Mein Opa hat auch mit lebendem KöFi geangelt und ich ebenfalls (als es noch erlaubt war!!) Und viele von euch haben diese sicher auch getan (wiederum: Als es noch erlaubt war... Vor 15 Jahren hat sich keiner dafür interessiert, bis ein Vorstandsmitglied eines ANGELVEREINS in Niedersachsen GEGEN den lebenden KöFi angegangen ist, was war das damals für ein Geschrei, NESTBESCHMUTZER ist der Betreffende genannt worden und was sonst noch für Worte fielen spar ich mir hier...
Gesetze hin oder her, was den lebenden KöFi angeht, muß das jeder selbst mit seinem Gewissen vereibaren und sich später vielleicht mal vor einem höheren als einem irdischen Richter verantworten, wer weiß das schon.

Solange Norbert_F in seinem Land nicht gegn Gesetze verstößt ist alles ok würde ich mal sagen!

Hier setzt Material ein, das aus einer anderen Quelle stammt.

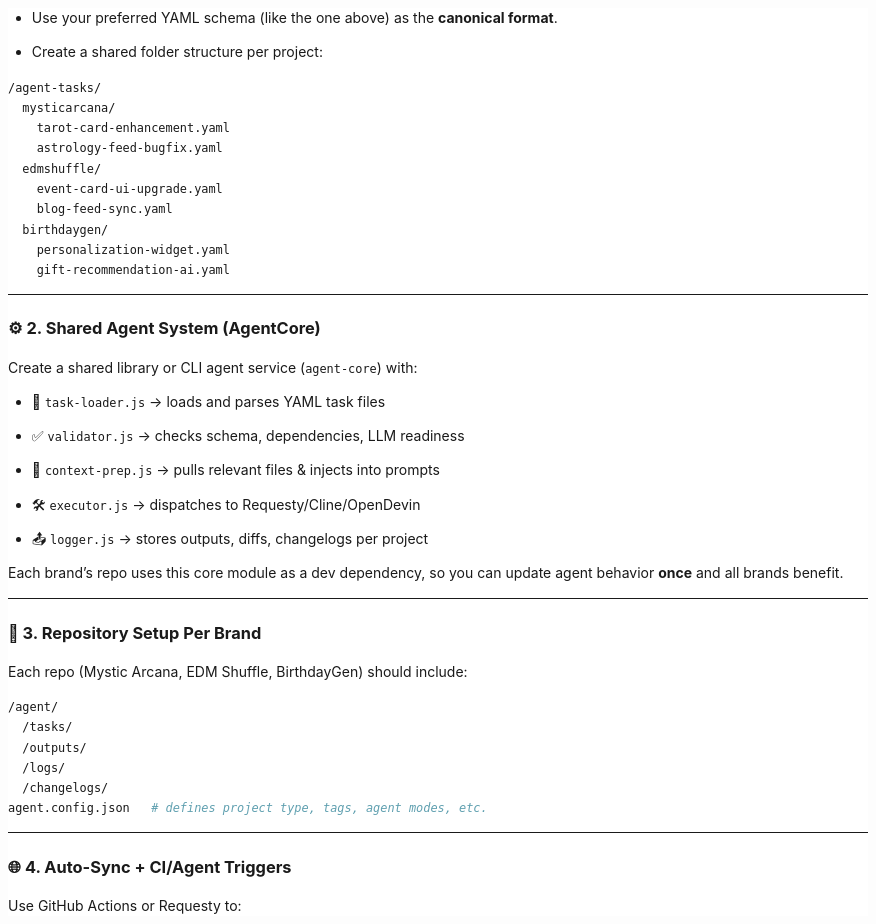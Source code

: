 *   Use your preferred YAML schema (like the one above) as the **canonical format**.
    
*   Create a shared folder structure per project:
    

```bash
/agent-tasks/
  mysticarcana/
    tarot-card-enhancement.yaml
    astrology-feed-bugfix.yaml
  edmshuffle/
    event-card-ui-upgrade.yaml
    blog-feed-sync.yaml
  birthdaygen/
    personalization-widget.yaml
    gift-recommendation-ai.yaml
```

* * *

### ⚙️ 2. **Shared Agent System (AgentCore)**

Create a shared library or CLI agent service (`agent-core`) with:

*   🔄 `task-loader.js` → loads and parses YAML task files
    
*   ✅ `validator.js` → checks schema, dependencies, LLM readiness
    
*   🧠 `context-prep.js` → pulls relevant files & injects into prompts
    
*   🛠️ `executor.js` → dispatches to Requesty/Cline/OpenDevin
    
*   📤 `logger.js` → stores outputs, diffs, changelogs per project
    

Each brand’s repo uses this core module as a dev dependency, so you can update agent behavior **once** and all brands benefit.

* * *

### 🔗 3. **Repository Setup Per Brand**

Each repo (Mystic Arcana, EDM Shuffle, BirthdayGen) should include:

```bash
/agent/
  /tasks/
  /outputs/
  /logs/
  /changelogs/
agent.config.json   # defines project type, tags, agent modes, etc.
```

* * *

### 🌐 4. **Auto-Sync + CI/Agent Triggers**

Use GitHub Actions or Requesty to:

Man kann ja gegen den lebenden KöFi sein, aber bitte anderen freien Demokratien nicht den "allso weisen Stempel" des deutschen Fischereigesetzes aufdrücken wollen, das steht uns nun wirklich nicht zu!!!

Mein Opa ist mittlerweile tot und kann dafür, daß er auch nach dem Verbot mit Lebendem KöFi geangelt hat nicht mehr belangt werden!! Und das ist auch gut so, jemandem etwas zu verbieten, was dieser seit 70 Jahren getan hat und was NIE gegen das Gesetz war, werdet Ihr ALLE zugeben müssen ist ein ziemlich heftiges Urteil...

Was mich hier gerade befremdet, ist die Agressivität mit der hier aufeinander losgegangen wird, also erstmal ruhig Blut Leute, durchatmen und sich wieder dem eigentlichen Thema dieses Threads widmen, das war nämlich nicht der lebende KöFi (das Thema hatten wir schon oft genug und jedesmal ist es ausgeartet!!!)


In diesem Sinne...


----------



## lagerfehltrolle (9. Juli 2004)

*AW: Der Rhein, die Wasserschutzpolizei und ich...*

@ NorbertF
wow, es hat gewirkt

@ Steffen
ich gebe Dir uneingeschränkt recht

Gruß Martin


----------



## Hakengrösse 1 (10. Juli 2004)

*AW: Der Rhein, die Wasserschutzpolizei und ich...*

@einige hier  = Damit gebe ich mich hier überhaupt nicht zufrieden ; bin bloss jetzt zu müde. Lass es doch ausarten (Steffen );: dafür sollte doch das Anglerboard da sein.
Ne, was der NorbertF da schreibt, nee und nochmal nee.


----------



## totentanz (10. Juli 2004)

*AW: Der Rhein, die Wasserschutzpolizei und ich...*

Ich wollte hierzu eigendlich nichts mehr schreiben, aber...
Hätte ich nur meinen Mund gehalten. Wenn ich gewusst hätte was hir für eine Stimmung entsteht, hätte ich niemals auf den leb. Köfi angesprochen. 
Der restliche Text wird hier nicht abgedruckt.